As a lawyer and the department manager of Shine Lawyers' Medical Law team, Friday's World Health Day marks a special day on the calendar to celebrate how far some of our clients have come on their road to recovery, writes Clare Eves.
It’s also an important day to raise awareness on the importance of achieving and maintaining a healthy body and mind.
There are many factors within our control that are conducive to healthy living, and can improve our physical, mental and emotional health. However, there are times when our health fails us – from a minor illness to a significant health injury that completely derails us.
One of the common complaints I see is misdiagnosis or a delay in diagnosis of a medical condition, leading to significant life changes. The delay in diagnosis of certain conditions can lead to an exacerbation of the condition, and at times irreversible damage can occur which may impact on a person’s ability to engage in daily living or worse, their ability to work and care for themselves.
With chronic illness or injury, secondary conditions such as depression often arise, and an individual’s hope of returning to their pre-injury life becomes more remote. The family dynamics shift drastically, and at times, marital relationships break down altogether.
Our own health is our own responsibility. However, when we suffer from ill health, our reliance shifts to those who are qualified to deal with our health complaints. It is during these times that we seek reliance on the professionals, on those who have dedicated most of their educational and professional lives to learning about and practising medicine.
It is at our most vulnerable times when we are forced to put our full faith and trust in others, whom we believe will know what to do, who will consider all symptoms, and only when satisfied, will provide a diagnosis and treatment regime.
At no point do we consider our trust and reliance in a medical health professional will be misplaced.

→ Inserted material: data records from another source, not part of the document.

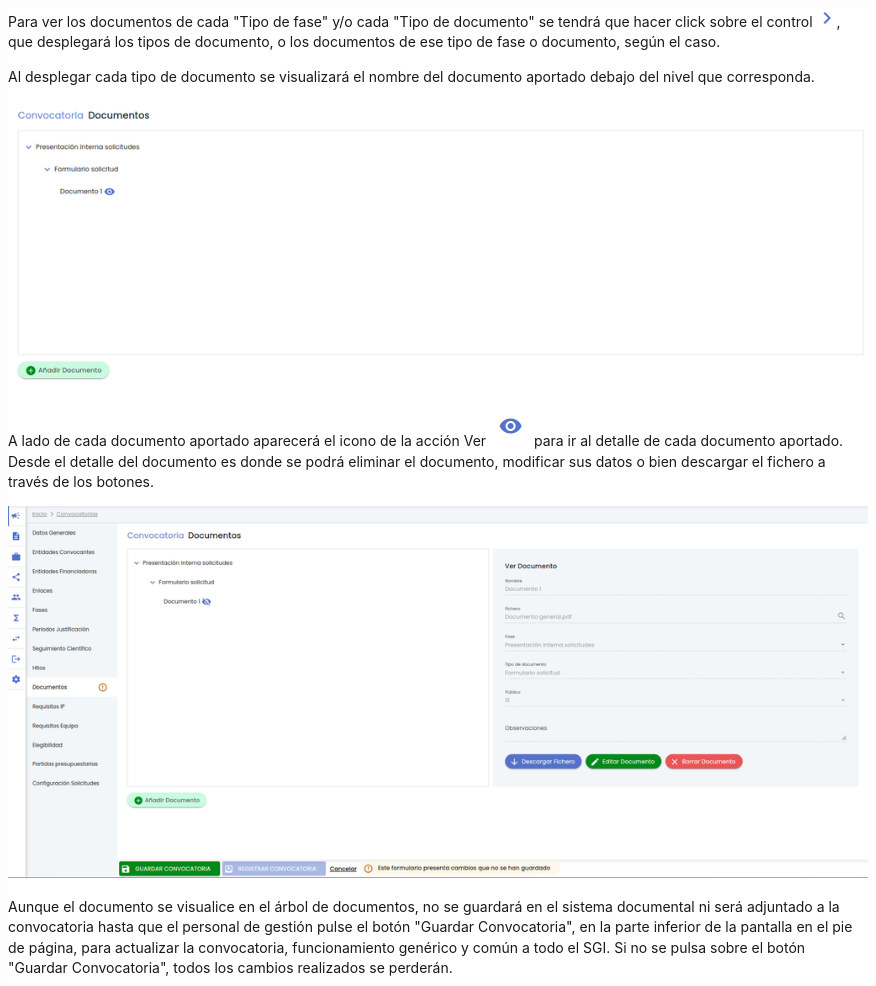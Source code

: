Para ver los documentos de cada "Tipo de fase" y/o cada "Tipo de documento" se tendrá que hacer click sobre el control![](/attachments/597853742/597880055.png), que desplegará los tipos de documento, o los documentos de ese tipo de fase o documento, según el caso.

Al desplegar cada tipo de documento se visualizará el nombre del documento aportado debajo del nivel que corresponda.

![](/attachments/597853742/597876320.png)  


A lado de cada documento aportado aparecerá el icono de la acción Ver ![](/attachments/597853742/597876285.png) para ir al detalle de cada documento aportado. Desde el detalle del documento es donde se podrá eliminar el documento, modificar sus datos o bien descargar el fichero a través de los botones.

![](/attachments/597853742/597876319.png)

Aunque el documento se visualice en el árbol de documentos, no se guardará en el sistema documental ni será adjuntado a la convocatoria hasta que el personal de gestión pulse el botón "Guardar Convocatoria", en la parte inferior de la pantalla en el pie de página, para actualizar la convocatoria, funcionamiento genérico y común a todo el SGI. Si no se pulsa sobre el botón "Guardar Convocatoria", todos los cambios realizados se perderán.
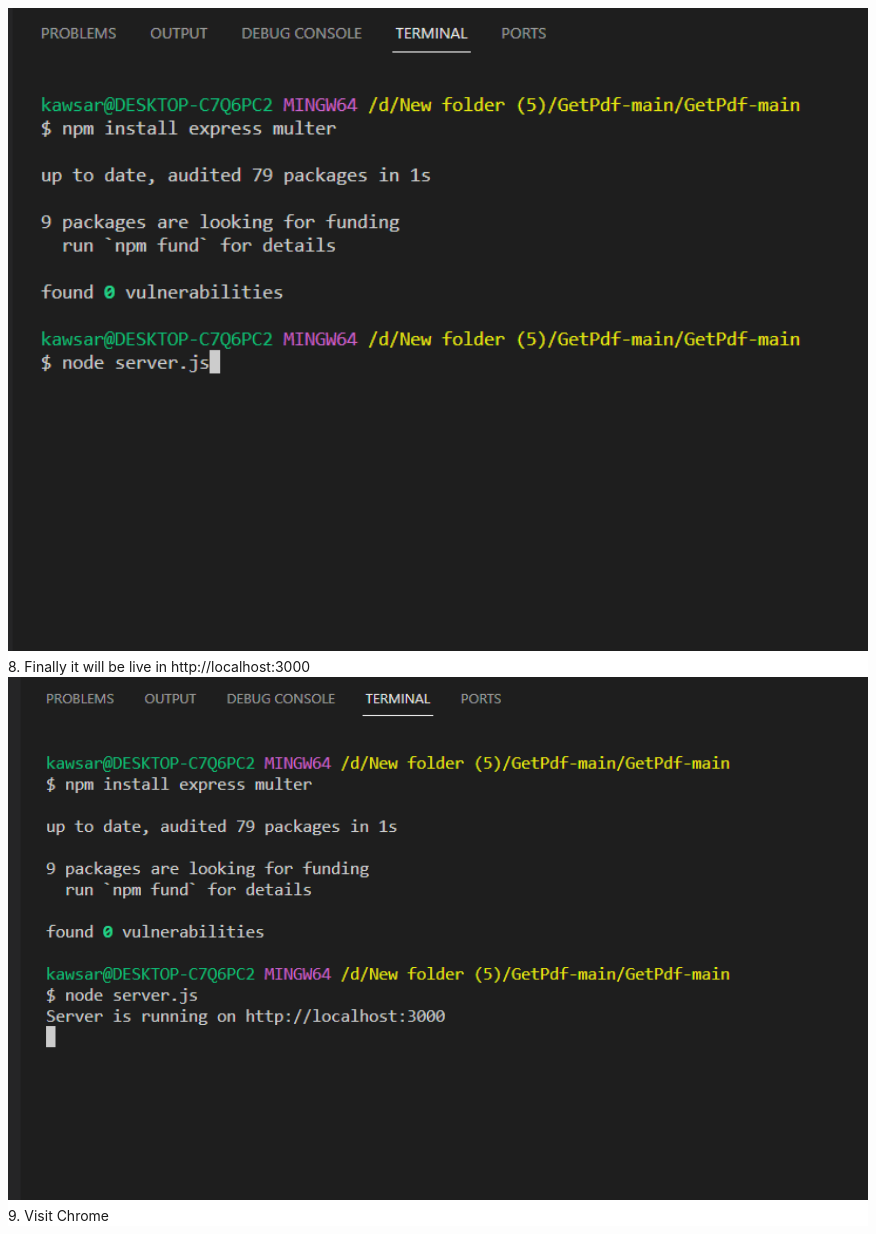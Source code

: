 <img width="900" src="https://github.com/curl-kawsar/GetPdf/blob/main/gt/s7.PNG">
8. Finally it will be live in http://localhost:3000
<img width="900" src="https://github.com/curl-kawsar/GetPdf/blob/main/gt/final.PNG">
9. Visit Chrome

Although I am contacted regularly with such complaints, and while I work with, know and respect many health professionals in the industry, I also regularly see instances where a delay in diagnosis of a serious medical condition, such as cancer, infections, meningitis, spinal conditions or obstetric complications, occur. This can have devastating consequences, and in some cases, mean the condition progresses to become terminal.
At Shine Lawyers, we once represented an individual who had a delay in diagnosis of fungal meningitis, and as a consequence, suffered from stroke and brain damage, with ongoing problems of memory and concentration deficits, and an altered ability to make rational decisions, as well as issues with his vision and speech.
This individual was a young man with a partner and a young child. At the time his medical condition developed, he was navigating life well, juggling work and caring for his newborn son.
He started to experience headaches, which gradually got worse over time, for which he consulted with his general practitioner. His general practitioner did not think it was serious and only prescribed some medication.
Over the following week, his headaches increased in severity and so he'd gone to the hospital. Due to the severity and type of symptoms he was experiencing, meningitis was considered as a diagnosis, and he was told he would need to have a lumbar puncture as it was the only definitive way to test for meningitis. He was prescribed antibiotics as a precaution to treat any infection or meningitis (if it was in fact bacterial).
The lumbar puncture was attempted and unfortunately it was abandoned on account of pain. He spent a total of 11 days in the hospital, and the lumbar puncture was not re-attempted, thus no diagnosis was ever made. His symptoms got worse, and he suffered from severe headaches and sensitivity to light. His symptoms were dismissed as stemming from a psychiatric cause or other lifestyle-related choices, such as possible past substance abuse.
In fact this individual had fungal meningitis, which was not diagnosed or treated. After leaving the hospital he continued on pain relief medication and saw his general practitioner. A few days later, he had a severe stroke on account of his fungal meningitis remaining untreated. He was then admitted to a different hospital, where his condition was finally diagnosed and intensive treatment was provided.
Due to increased pressure in the brain from his untreated fungal meningitis, he needed a shunt inserted into into it and had a complex and lengthy course of treatment.
He now suffers from many ongoing symptoms, and the stress and difficulty of living with his current condition has caused his relationship with his partner to fall apart. He can no longer care for his son on his own. He now lives with his mother, whom he is reliant upon for care and assistance. He can never return to work or to his previous lifestyle.
The cases I see often reiterate that we know our bodies better than anyone else. If we think something is not right, it is generally not. Some aspects of this are subjective, such as pain. Some aspects are more objective, and we need to be alive to realise what health risks we face. This World Health Day, I want to remind you all to ask questions, to try to understand what is happening in your body, and to know what tests are being done and why, if we do get sick. If you are not satisfied with the answers you are getting, I want you to use this global initiative to challenge the answer and not to fear asking for a second opinion.
The aftermath of World Health Day on 7 April represents a great opportunity to take stock of your health and address that niggling health complaint that has been forced to the back of your mind, or follow up that outstanding appointment or test. There is nothing more valuable than your health; both you and your loved ones depend on it.
Clare Eves is a lawyer and the department manager of Shine Lawyers' Medical Law team.